The semantics of a fragment identifier is a property of the data resulting from a retrieval action, regardless of the type of URI used in the reference. Therefore, the format and interpretation of fragment identifiers is dependent on the media type [RFC2046] of the retrieval result. The character restrictions described in Section 2 for URI also apply to the fragment in a URI-reference. Individual media types may define additional restrictions or structure within the fragment for specifying different types of "partial views" that can be identified within that media type.
A fragment identifier is only meaningful when a URI reference is intended for retrieval and the result of that retrieval is a document for which the identified fragment is consistently defined.
Unpacking all that produces a fairly simple processing model. Fragment identifiers are separate from the information sent to the server during retrieval. That retrieval uses the URI portion of the URI reference, and gets back a representation of the resource. Once it has this representation, it applies the fragment identifier to the representation and the application (hopefully) does something interesting with the fragment or fragments returned.
The problem with that process is the gap between the retrieval process and fragment identifier processing. The retrieval process is (very cool) subject to content negotiation, but there's no mechanism for fragment identifiers to communicate their expectations for that negotiation. As RFC 2396 makes explicit, "the format and interpretation of fragment identifiers is dependent on the media type of the retrieval result". If the media type returned from the URI is different from the media type the creator of the URI reference expected, then fragment identifier processing will quite likely fail.
Roy Fielding got me thinking about this with a post that pretty much blasted XPointer. Given that Fielding is one of the authors of RFC 2396, and is in fact starting up a revision process, his opinion clearly matters - but the processing model described above seems to have driven him into a fit of conservatism about the nature of fragment identifiers. In a follow-up message he writes:
However, URI and fragment identifiers are not media type specific, and in fact do not allow media type concerns to be interleaved with identification.
ID is a reasonable solution, but one that existed prior to XPointer.
Other ways of identifying content independent of media type include
search terms, paragraph text, and regular expressions.
I worry that this first paragraph is largely wrong given RFC 2396 and existing MIME Media Type registration practices (which explicitly define fragment identifiers for given media types), and because of that, fragment identifiers quite certainly do mix media type concerns with identification. (URIs quite clearly do not mix media types and identification.)

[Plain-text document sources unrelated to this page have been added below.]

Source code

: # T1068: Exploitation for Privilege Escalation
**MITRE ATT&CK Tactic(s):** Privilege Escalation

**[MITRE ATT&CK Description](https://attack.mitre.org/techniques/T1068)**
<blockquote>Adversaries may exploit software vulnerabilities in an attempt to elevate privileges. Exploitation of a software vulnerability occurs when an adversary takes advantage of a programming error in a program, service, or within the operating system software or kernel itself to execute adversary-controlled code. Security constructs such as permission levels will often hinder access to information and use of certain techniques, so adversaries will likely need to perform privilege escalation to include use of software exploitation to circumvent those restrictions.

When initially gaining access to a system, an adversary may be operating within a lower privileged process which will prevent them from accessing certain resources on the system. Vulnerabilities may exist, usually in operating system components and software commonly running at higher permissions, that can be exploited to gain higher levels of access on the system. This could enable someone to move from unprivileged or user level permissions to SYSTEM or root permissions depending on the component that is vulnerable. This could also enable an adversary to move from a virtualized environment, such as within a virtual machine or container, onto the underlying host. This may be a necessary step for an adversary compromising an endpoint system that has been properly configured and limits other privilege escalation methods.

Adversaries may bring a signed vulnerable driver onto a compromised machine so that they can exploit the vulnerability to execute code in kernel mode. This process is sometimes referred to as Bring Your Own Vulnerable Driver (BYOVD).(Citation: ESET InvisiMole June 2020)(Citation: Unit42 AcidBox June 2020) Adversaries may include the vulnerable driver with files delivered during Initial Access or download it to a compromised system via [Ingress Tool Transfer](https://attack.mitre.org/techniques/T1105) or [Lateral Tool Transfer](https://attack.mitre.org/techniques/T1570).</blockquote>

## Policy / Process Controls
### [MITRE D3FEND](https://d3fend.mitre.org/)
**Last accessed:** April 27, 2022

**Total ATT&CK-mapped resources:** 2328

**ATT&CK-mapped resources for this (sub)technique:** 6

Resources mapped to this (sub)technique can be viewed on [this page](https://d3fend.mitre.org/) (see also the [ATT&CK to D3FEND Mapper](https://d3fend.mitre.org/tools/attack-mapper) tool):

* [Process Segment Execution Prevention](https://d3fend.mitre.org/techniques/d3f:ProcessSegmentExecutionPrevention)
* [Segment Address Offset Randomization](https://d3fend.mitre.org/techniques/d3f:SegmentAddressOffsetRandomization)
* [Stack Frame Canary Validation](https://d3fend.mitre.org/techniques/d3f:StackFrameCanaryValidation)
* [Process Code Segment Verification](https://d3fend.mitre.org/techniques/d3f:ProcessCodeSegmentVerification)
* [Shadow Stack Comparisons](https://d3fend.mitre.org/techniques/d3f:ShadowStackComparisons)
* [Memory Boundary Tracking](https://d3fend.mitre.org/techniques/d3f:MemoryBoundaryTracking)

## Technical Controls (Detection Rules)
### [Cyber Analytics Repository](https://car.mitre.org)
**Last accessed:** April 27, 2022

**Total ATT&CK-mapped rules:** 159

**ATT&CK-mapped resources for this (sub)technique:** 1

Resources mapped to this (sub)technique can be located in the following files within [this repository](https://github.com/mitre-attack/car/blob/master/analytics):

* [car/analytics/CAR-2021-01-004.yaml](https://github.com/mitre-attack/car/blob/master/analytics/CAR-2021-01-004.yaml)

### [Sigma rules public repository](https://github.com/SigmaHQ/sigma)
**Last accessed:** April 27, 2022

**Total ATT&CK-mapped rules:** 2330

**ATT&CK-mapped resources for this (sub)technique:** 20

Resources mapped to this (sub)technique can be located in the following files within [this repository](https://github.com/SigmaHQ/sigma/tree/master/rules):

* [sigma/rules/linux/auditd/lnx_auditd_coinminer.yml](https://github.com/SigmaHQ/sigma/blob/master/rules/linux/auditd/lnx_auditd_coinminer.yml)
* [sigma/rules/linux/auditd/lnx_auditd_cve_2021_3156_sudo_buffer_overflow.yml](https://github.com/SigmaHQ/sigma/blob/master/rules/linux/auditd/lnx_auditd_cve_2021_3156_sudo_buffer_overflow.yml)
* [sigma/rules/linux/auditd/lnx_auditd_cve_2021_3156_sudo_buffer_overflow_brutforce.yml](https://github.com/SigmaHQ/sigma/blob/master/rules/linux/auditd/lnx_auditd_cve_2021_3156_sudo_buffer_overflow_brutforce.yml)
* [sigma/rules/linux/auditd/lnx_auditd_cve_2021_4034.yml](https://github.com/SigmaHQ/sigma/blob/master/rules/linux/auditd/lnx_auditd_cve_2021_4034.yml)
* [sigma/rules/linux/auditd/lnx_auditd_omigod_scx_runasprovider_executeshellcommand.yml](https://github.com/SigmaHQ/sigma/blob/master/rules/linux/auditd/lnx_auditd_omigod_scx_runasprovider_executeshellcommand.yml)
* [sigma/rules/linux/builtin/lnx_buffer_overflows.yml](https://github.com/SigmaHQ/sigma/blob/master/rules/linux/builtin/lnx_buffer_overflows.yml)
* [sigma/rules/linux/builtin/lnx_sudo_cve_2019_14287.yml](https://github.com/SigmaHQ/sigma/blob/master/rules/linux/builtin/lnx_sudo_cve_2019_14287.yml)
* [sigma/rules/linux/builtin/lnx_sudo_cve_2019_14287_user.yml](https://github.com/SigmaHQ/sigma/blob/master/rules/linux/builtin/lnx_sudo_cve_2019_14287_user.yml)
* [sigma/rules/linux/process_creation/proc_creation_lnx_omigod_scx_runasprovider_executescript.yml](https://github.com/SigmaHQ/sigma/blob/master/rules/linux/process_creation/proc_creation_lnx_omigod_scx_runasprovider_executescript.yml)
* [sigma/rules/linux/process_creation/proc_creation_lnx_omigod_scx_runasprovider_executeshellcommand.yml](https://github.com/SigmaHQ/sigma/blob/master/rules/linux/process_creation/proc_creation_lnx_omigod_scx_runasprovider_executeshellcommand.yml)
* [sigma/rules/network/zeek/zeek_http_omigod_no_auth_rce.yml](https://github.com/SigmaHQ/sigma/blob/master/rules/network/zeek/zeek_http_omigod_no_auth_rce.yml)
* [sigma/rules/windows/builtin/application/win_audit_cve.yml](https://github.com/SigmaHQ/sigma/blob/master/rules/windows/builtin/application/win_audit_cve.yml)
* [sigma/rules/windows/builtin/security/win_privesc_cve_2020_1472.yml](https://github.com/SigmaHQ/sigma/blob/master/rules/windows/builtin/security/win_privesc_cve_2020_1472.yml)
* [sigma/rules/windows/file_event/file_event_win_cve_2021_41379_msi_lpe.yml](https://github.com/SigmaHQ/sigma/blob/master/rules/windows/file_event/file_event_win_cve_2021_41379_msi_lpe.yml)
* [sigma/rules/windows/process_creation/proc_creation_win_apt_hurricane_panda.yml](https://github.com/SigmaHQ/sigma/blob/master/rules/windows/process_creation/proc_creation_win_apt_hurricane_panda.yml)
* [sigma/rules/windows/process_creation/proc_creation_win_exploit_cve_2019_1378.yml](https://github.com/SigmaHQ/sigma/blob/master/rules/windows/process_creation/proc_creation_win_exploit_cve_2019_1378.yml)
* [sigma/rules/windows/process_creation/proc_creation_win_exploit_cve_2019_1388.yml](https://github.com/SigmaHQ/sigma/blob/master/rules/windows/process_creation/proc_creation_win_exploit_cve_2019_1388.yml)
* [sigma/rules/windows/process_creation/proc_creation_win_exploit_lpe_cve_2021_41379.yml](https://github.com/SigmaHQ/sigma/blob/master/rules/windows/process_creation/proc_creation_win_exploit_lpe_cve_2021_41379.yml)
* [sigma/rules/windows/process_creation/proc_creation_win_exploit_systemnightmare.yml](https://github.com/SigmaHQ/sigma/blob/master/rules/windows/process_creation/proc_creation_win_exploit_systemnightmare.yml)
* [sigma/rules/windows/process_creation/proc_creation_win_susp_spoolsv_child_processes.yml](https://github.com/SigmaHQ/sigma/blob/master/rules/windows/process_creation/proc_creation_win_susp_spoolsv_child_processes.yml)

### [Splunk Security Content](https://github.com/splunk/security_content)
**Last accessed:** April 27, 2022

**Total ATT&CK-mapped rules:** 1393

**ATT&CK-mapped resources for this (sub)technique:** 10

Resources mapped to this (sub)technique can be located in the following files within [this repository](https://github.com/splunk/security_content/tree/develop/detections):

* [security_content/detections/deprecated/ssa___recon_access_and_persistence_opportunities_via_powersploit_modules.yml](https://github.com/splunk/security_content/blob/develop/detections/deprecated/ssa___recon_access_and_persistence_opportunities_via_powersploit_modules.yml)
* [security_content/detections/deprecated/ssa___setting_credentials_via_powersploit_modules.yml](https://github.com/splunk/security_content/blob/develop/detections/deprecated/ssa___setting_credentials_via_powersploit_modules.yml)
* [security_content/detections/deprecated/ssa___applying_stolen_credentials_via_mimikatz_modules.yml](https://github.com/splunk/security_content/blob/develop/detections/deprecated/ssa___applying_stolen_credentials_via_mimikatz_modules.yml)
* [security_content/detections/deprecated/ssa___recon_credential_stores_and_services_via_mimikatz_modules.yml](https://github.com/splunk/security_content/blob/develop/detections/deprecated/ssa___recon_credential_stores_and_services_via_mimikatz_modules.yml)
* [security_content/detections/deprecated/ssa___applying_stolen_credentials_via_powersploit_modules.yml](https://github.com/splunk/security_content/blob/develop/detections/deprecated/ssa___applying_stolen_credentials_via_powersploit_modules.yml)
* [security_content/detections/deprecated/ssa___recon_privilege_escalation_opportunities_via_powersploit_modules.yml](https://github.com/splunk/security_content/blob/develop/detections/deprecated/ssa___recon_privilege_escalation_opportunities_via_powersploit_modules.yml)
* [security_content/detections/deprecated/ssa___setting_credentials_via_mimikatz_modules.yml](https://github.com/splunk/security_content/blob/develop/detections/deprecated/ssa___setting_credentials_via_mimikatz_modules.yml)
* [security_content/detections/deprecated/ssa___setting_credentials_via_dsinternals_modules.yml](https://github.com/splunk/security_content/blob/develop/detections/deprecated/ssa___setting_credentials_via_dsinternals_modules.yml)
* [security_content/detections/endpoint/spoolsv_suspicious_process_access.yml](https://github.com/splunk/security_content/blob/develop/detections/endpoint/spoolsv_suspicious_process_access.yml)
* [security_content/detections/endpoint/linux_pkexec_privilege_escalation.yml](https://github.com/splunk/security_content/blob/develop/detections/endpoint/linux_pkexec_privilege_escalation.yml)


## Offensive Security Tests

The second paragraph is perhaps the most important, however, as it suggests at least one route out of this problem. It's pretty much what we've done for HTML, for instance. Unfortunately, IDs are a fairly messy issue in XML (see this algorithm for figuring out what's an ID). While text and regular expressions are both great ideas (I'm working on Internet-Drafts for XPointer schemes which do those), they also don't work so well with things like SVG, where identifying a particular view of a drawing may be more important. Sorting out conservatism which produces consistent results with a more liberal approach that takes greater advantage of the diversity of media types will take a long while.
(I did post an Internet-Draft that supports different media types through fallthrough, but it's far from clear that it's a useful approach.)
There's a lot of work yet to be done here. My current conclusion is that URI references should be considered abbreviations, and that developers who want more control than the current framework for processing URI references can provide should start thinking hard about these problems. The XPointer Framework, which will probably be the flashpoint for discussions in this area to come, has a lot of useful ideas in it. We need to sort out whether URI reference fragment identifiers are the right home for all of those ideas, and how best to integrate those ideas with the Web.